(Stored data entries)

..............................

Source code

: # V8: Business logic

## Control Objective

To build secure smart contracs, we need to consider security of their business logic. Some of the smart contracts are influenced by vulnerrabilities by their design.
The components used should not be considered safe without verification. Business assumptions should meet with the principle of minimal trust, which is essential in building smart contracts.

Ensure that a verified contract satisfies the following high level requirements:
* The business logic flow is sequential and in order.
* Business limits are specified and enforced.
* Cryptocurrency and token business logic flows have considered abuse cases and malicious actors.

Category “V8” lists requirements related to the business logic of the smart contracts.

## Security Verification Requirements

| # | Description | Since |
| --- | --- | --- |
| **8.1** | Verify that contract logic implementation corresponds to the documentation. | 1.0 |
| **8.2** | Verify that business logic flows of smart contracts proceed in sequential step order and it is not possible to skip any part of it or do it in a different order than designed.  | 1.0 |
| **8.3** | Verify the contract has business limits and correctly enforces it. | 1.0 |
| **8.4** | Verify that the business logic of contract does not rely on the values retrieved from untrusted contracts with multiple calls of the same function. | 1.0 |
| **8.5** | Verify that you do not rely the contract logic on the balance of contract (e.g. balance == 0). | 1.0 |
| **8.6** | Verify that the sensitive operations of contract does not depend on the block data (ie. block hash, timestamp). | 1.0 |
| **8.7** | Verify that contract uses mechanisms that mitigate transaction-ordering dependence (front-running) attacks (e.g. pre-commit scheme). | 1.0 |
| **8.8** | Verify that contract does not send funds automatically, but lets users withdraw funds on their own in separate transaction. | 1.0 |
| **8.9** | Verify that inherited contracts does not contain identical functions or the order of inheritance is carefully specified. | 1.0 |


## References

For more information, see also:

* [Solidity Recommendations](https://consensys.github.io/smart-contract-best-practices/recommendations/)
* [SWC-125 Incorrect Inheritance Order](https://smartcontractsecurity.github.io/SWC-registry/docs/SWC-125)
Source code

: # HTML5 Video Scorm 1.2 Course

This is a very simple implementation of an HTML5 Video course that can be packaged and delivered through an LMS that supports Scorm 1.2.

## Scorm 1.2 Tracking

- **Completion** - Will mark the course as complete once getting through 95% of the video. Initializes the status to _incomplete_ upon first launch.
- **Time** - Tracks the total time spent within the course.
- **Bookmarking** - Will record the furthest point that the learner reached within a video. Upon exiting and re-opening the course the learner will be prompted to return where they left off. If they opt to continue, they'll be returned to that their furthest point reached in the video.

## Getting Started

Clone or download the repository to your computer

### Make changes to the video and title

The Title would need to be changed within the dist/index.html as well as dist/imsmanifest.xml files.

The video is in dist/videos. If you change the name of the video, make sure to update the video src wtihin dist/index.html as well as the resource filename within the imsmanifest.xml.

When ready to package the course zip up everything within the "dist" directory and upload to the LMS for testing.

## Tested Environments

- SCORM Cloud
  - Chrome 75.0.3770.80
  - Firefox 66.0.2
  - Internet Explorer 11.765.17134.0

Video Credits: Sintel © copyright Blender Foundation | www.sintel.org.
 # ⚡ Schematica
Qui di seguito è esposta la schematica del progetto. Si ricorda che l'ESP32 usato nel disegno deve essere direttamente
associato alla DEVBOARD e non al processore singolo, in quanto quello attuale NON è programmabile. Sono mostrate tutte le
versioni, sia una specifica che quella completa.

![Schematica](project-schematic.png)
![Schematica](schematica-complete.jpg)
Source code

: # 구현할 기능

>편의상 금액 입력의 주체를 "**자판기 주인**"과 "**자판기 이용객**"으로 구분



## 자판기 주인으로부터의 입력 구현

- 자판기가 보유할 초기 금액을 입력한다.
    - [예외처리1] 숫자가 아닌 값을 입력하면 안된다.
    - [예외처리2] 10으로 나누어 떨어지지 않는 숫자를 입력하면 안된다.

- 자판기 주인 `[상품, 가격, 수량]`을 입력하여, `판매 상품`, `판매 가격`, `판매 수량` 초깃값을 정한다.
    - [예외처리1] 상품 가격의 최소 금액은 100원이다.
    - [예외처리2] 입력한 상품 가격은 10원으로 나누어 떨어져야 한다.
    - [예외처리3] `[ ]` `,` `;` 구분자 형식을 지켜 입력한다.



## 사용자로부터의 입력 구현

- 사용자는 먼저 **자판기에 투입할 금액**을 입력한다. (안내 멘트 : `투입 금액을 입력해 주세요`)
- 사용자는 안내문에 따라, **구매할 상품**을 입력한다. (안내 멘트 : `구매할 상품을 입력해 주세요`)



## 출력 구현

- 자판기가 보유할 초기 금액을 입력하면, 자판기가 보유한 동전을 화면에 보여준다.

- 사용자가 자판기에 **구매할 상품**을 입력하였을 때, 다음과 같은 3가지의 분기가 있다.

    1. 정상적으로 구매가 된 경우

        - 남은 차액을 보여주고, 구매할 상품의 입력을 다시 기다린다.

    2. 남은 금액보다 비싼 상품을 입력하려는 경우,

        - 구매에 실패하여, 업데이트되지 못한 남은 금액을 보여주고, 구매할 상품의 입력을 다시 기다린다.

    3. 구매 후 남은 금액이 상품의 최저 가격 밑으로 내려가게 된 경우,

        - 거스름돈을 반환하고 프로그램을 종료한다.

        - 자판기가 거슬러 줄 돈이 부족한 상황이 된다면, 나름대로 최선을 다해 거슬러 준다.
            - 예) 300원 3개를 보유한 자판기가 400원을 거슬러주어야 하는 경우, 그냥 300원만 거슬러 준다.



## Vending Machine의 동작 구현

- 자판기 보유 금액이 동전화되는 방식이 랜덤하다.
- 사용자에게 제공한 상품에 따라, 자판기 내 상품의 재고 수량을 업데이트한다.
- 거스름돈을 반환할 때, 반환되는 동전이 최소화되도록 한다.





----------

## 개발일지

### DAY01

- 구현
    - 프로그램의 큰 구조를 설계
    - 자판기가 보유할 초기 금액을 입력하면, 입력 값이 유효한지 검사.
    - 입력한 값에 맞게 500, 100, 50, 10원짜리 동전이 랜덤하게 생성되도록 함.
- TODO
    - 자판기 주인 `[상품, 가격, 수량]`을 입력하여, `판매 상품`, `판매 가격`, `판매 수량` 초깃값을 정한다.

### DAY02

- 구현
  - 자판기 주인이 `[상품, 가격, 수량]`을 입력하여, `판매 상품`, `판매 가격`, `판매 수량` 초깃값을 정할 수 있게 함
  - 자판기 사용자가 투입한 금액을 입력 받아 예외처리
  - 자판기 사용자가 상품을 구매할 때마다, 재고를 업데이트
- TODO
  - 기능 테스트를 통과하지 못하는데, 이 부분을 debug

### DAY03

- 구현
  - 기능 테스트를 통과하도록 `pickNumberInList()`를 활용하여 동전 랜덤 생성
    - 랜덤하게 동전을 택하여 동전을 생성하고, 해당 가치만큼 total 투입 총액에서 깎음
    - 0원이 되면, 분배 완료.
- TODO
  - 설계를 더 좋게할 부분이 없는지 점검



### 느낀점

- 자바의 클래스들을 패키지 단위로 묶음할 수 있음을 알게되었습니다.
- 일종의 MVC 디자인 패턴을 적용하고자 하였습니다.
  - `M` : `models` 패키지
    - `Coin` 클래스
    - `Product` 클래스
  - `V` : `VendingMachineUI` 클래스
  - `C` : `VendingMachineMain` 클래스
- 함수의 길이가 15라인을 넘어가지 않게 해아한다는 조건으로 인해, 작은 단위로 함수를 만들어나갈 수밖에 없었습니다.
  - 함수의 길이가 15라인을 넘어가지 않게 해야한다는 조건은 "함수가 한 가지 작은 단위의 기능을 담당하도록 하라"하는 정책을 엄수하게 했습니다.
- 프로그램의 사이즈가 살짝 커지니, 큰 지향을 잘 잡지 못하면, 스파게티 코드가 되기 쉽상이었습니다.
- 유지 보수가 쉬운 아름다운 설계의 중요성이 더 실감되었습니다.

..............................

▶ [PROBLEM DESCRIPTION]: Output each line of the records above exactly.

▶ [SOLVED EXERCISE]:
Source code

: # V8: Business logic

## Control Objective

To build secure smart contracs, we need to consider security of their business logic. Some of the smart contracts are influenced by vulnerrabilities by their design.
The components used should not be considered safe without verification. Business assumptions should meet with the principle of minimal trust, which is essential in building smart contracts.

Ensure that a verified contract satisfies the following high level requirements:
* The business logic flow is sequential and in order.
* Business limits are specified and enforced.
* Cryptocurrency and token business logic flows have considered abuse cases and malicious actors.

Category “V8” lists requirements related to the business logic of the smart contracts.

## Security Verification Requirements

| # | Description | Since |
| --- | --- | --- |
| **8.1** | Verify that contract logic implementation corresponds to the documentation. | 1.0 |
| **8.2** | Verify that business logic flows of smart contracts proceed in sequential step order and it is not possible to skip any part of it or do it in a different order than designed.  | 1.0 |
| **8.3** | Verify the contract has business limits and correctly enforces it. | 1.0 |
| **8.4** | Verify that the business logic of contract does not rely on the values retrieved from untrusted contracts with multiple calls of the same function. | 1.0 |
| **8.5** | Verify that you do not rely the contract logic on the balance of contract (e.g. balance == 0). | 1.0 |
| **8.6** | Verify that the sensitive operations of contract does not depend on the block data (ie. block hash, timestamp). | 1.0 |
| **8.7** | Verify that contract uses mechanisms that mitigate transaction-ordering dependence (front-running) attacks (e.g. pre-commit scheme). | 1.0 |
| **8.8** | Verify that contract does not send funds automatically, but lets users withdraw funds on their own in separate transaction. | 1.0 |
| **8.9** | Verify that inherited contracts does not contain identical functions or the order of inheritance is carefully specified. | 1.0 |


## References

For more information, see also:

* [Solidity Recommendations](https://consensys.github.io/smart-contract-best-practices/recommendations/)
* [SWC-125 Incorrect Inheritance Order](https://smartcontractsecurity.github.io/SWC-registry/docs/SWC-125)
Source code

: # HTML5 Video Scorm 1.2 Course

This is a very simple implementation of an HTML5 Video course that can be packaged and delivered through an LMS that supports Scorm 1.2.

## Scorm 1.2 Tracking

- **Completion** - Will mark the course as complete once getting through 95% of the video. Initializes the status to _incomplete_ upon first launch.
- **Time** - Tracks the total time spent within the course.
- **Bookmarking** - Will record the furthest point that the learner reached within a video. Upon exiting and re-opening the course the learner will be prompted to return where they left off. If they opt to continue, they'll be returned to that their furthest point reached in the video.

## Getting Started

Clone or download the repository to your computer

### Make changes to the video and title

The Title would need to be changed within the dist/index.html as well as dist/imsmanifest.xml files.

The video is in dist/videos. If you change the name of the video, make sure to update the video src wtihin dist/index.html as well as the resource filename within the imsmanifest.xml.

When ready to package the course zip up everything within the "dist" directory and upload to the LMS for testing.

## Tested Environments

- SCORM Cloud
  - Chrome 75.0.3770.80
  - Firefox 66.0.2
  - Internet Explorer 11.765.17134.0

Video Credits: Sintel © copyright Blender Foundation | www.sintel.org.
 # ⚡ Schematica
Qui di seguito è esposta la schematica del progetto. Si ricorda che l'ESP32 usato nel disegno deve essere direttamente
associato alla DEVBOARD e non al processore singolo, in quanto quello attuale NON è programmabile. Sono mostrate tutte le
versioni, sia una specifica che quella completa.

![Schematica](project-schematic.png)
![Schematica](schematica-complete.jpg)
Source code

: # 구현할 기능

>편의상 금액 입력의 주체를 "**자판기 주인**"과 "**자판기 이용객**"으로 구분



## 자판기 주인으로부터의 입력 구현

- 자판기가 보유할 초기 금액을 입력한다.
    - [예외처리1] 숫자가 아닌 값을 입력하면 안된다.
    - [예외처리2] 10으로 나누어 떨어지지 않는 숫자를 입력하면 안된다.

- 자판기 주인 `[상품, 가격, 수량]`을 입력하여, `판매 상품`, `판매 가격`, `판매 수량` 초깃값을 정한다.
    - [예외처리1] 상품 가격의 최소 금액은 100원이다.
    - [예외처리2] 입력한 상품 가격은 10원으로 나누어 떨어져야 한다.
    - [예외처리3] `[ ]` `,` `;` 구분자 형식을 지켜 입력한다.



## 사용자로부터의 입력 구현

- 사용자는 먼저 **자판기에 투입할 금액**을 입력한다. (안내 멘트 : `투입 금액을 입력해 주세요`)
- 사용자는 안내문에 따라, **구매할 상품**을 입력한다. (안내 멘트 : `구매할 상품을 입력해 주세요`)



## 출력 구현

- 자판기가 보유할 초기 금액을 입력하면, 자판기가 보유한 동전을 화면에 보여준다.

- 사용자가 자판기에 **구매할 상품**을 입력하였을 때, 다음과 같은 3가지의 분기가 있다.

    1. 정상적으로 구매가 된 경우

        - 남은 차액을 보여주고, 구매할 상품의 입력을 다시 기다린다.

    2. 남은 금액보다 비싼 상품을 입력하려는 경우,

        - 구매에 실패하여, 업데이트되지 못한 남은 금액을 보여주고, 구매할 상품의 입력을 다시 기다린다.

    3. 구매 후 남은 금액이 상품의 최저 가격 밑으로 내려가게 된 경우,

        - 거스름돈을 반환하고 프로그램을 종료한다.

        - 자판기가 거슬러 줄 돈이 부족한 상황이 된다면, 나름대로 최선을 다해 거슬러 준다.
            - 예) 300원 3개를 보유한 자판기가 400원을 거슬러주어야 하는 경우, 그냥 300원만 거슬러 준다.



## Vending Machine의 동작 구현

- 자판기 보유 금액이 동전화되는 방식이 랜덤하다.
- 사용자에게 제공한 상품에 따라, 자판기 내 상품의 재고 수량을 업데이트한다.
- 거스름돈을 반환할 때, 반환되는 동전이 최소화되도록 한다.





----------

## 개발일지

### DAY01

- 구현
    - 프로그램의 큰 구조를 설계
    - 자판기가 보유할 초기 금액을 입력하면, 입력 값이 유효한지 검사.
    - 입력한 값에 맞게 500, 100, 50, 10원짜리 동전이 랜덤하게 생성되도록 함.
- TODO
    - 자판기 주인 `[상품, 가격, 수량]`을 입력하여, `판매 상품`, `판매 가격`, `판매 수량` 초깃값을 정한다.

### DAY02

- 구현
  - 자판기 주인이 `[상품, 가격, 수량]`을 입력하여, `판매 상품`, `판매 가격`, `판매 수량` 초깃값을 정할 수 있게 함
  - 자판기 사용자가 투입한 금액을 입력 받아 예외처리
  - 자판기 사용자가 상품을 구매할 때마다, 재고를 업데이트
- TODO
  - 기능 테스트를 통과하지 못하는데, 이 부분을 debug

### DAY03

- 구현
  - 기능 테스트를 통과하도록 `pickNumberInList()`를 활용하여 동전 랜덤 생성
    - 랜덤하게 동전을 택하여 동전을 생성하고, 해당 가치만큼 total 투입 총액에서 깎음
    - 0원이 되면, 분배 완료.
- TODO
  - 설계를 더 좋게할 부분이 없는지 점검



### 느낀점

- 자바의 클래스들을 패키지 단위로 묶음할 수 있음을 알게되었습니다.
- 일종의 MVC 디자인 패턴을 적용하고자 하였습니다.
  - `M` : `models` 패키지
    - `Coin` 클래스
    - `Product` 클래스
  - `V` : `VendingMachineUI` 클래스
  - `C` : `VendingMachineMain` 클래스
- 함수의 길이가 15라인을 넘어가지 않게 해아한다는 조건으로 인해, 작은 단위로 함수를 만들어나갈 수밖에 없었습니다.
  - 함수의 길이가 15라인을 넘어가지 않게 해야한다는 조건은 "함수가 한 가지 작은 단위의 기능을 담당하도록 하라"하는 정책을 엄수하게 했습니다.
- 프로그램의 사이즈가 살짝 커지니, 큰 지향을 잘 잡지 못하면, 스파게티 코드가 되기 쉽상이었습니다.
- 유지 보수가 쉬운 아름다운 설계의 중요성이 더 실감되었습니다.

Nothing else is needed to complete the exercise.